Records supplied —
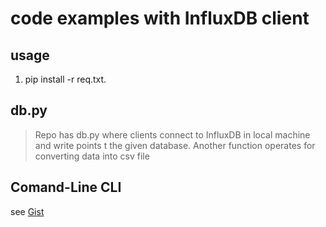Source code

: # code examples with InfluxDB client



## usage
1. pip install -r req.txt.


## db.py
> Repo has db.py where clients connect to InfluxDB in local machine and write points t the given database. Another function operates for converting data into csv file 

## Comand-Line CLI

see [Gist](https://gist.github.com/sabuhish/f2d5132e78aaa691be3b89ffe8365d79)
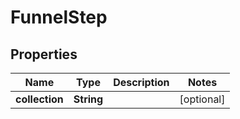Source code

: 
# FunnelStep

## Properties
Name | Type | Description | Notes
------------ | ------------- | ------------- | -------------
**collection** | **String** |  |  [optional]



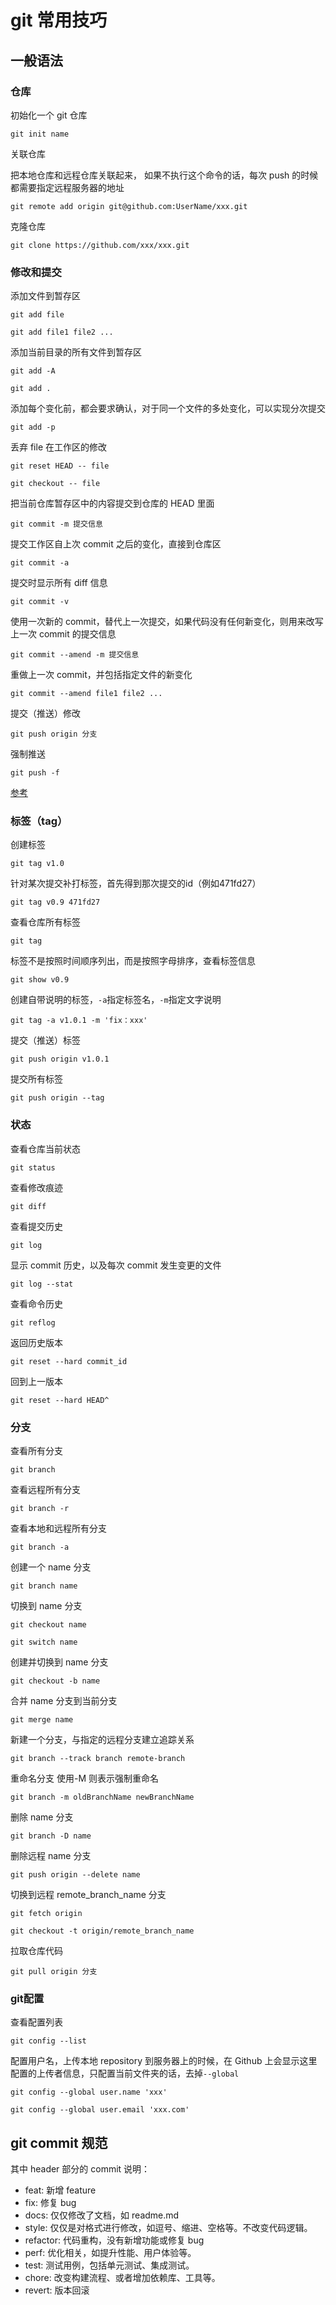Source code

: # git 常用技巧

## 一般语法

### 仓库

初始化一个 git 仓库

`git init name`

关联仓库

把本地仓库和远程仓库关联起来， 如果不执行这个命令的话，每次 push 的时候都需要指定远程服务器的地址

`git remote add origin git@github.com:UserName/xxx.git`

克隆仓库

`git clone https://github.com/xxx/xxx.git`

### 修改和提交

添加文件到暂存区

`git add file`

`git add file1 file2 ...`

添加当前目录的所有文件到暂存区

`git add -A`

`git add .`

添加每个变化前，都会要求确认，对于同一个文件的多处变化，可以实现分次提交

`git add -p`

丢弃 file 在工作区的修改

`git reset HEAD -- file`

`git checkout -- file`

把当前仓库暂存区中的内容提交到仓库的 HEAD 里面

`git commit -m 提交信息`

提交工作区自上次 commit 之后的变化，直接到仓库区

`git commit -a`

提交时显示所有 diff 信息

`git commit -v`

使用一次新的 commit，替代上一次提交，如果代码没有任何新变化，则用来改写上一次 commit 的提交信息

`git commit --amend -m 提交信息`

重做上一次 commit，并包括指定文件的新变化

`git commit --amend file1 file2 ...`

提交（推送）修改

`git push origin 分支`

强制推送

`git push -f`

[参考](https://blog.csdn.net/QH_JAVA/article/details/77979622)

### 标签（tag）

创建标签

`git tag v1.0`

针对某次提交补打标签，首先得到那次提交的id（例如471fd27）

`git tag v0.9 471fd27`

查看仓库所有标签

`git tag`

标签不是按照时间顺序列出，而是按照字母排序，查看标签信息

`git show v0.9`

创建自带说明的标签，`-a`指定标签名，`-m`指定文字说明

`git tag -a v1.0.1 -m 'fix：xxx'`

提交（推送）标签

`git push origin v1.0.1`

提交所有标签

`git push origin --tag`

### 状态

查看仓库当前状态

`git status`

查看修改痕迹

`git diff`

查看提交历史

`git log`

显示 commit 历史，以及每次 commit 发生变更的文件

`git log --stat`

查看命令历史

`git reflog`

返回历史版本

`git reset --hard commit_id`

回到上一版本

`git reset --hard HEAD^`

### 分支

查看所有分支

`git branch`

查看远程所有分支

`git branch -r`

查看本地和远程所有分支

`git branch -a`

创建一个 name 分支

`git branch name`

切换到 name 分支

`git checkout name`

`git switch name`

创建并切换到 name 分支

`git checkout -b name`

合并 name 分支到当前分支

`git merge name`

新建一个分支，与指定的远程分支建立追踪关系

`git branch --track branch remote-branch`

重命名分支 使用-M 则表示强制重命名

`git branch -m oldBranchName newBranchName`

删除 name 分支

`git branch -D name`

删除远程 name 分支

`git push origin --delete name`

切换到远程 remote_branch_name 分支

`git fetch origin`

`git checkout -t origin/remote_branch_name`

拉取仓库代码

`git pull origin 分支`

### git配置

查看配置列表

`git config --list`

配置用户名，上传本地 repository 到服务器上的时候，在 Github 上会显示这里配置的上传者信息，只配置当前文件夹的话，去掉`--global`

`git config --global user.name 'xxx'`

`git config --global user.email 'xxx.com'`

## git commit 规范

其中 header 部分的 commit 说明：

- feat: 新增 feature
- fix: 修复 bug
- docs: 仅仅修改了文档，如 readme.md
- style: 仅仅是对格式进行修改，如逗号、缩进、空格等。不改变代码逻辑。
- refactor: 代码重构，没有新增功能或修复 bug
- perf: 优化相关，如提升性能、用户体验等。
- test: 测试用例，包括单元测试、集成测试。
- chore: 改变构建流程、或者增加依赖库、工具等。
- revert: 版本回滚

What to do — Tally the lines above that contain the string "reset". Respond with the total alone.

Answer to this task — 3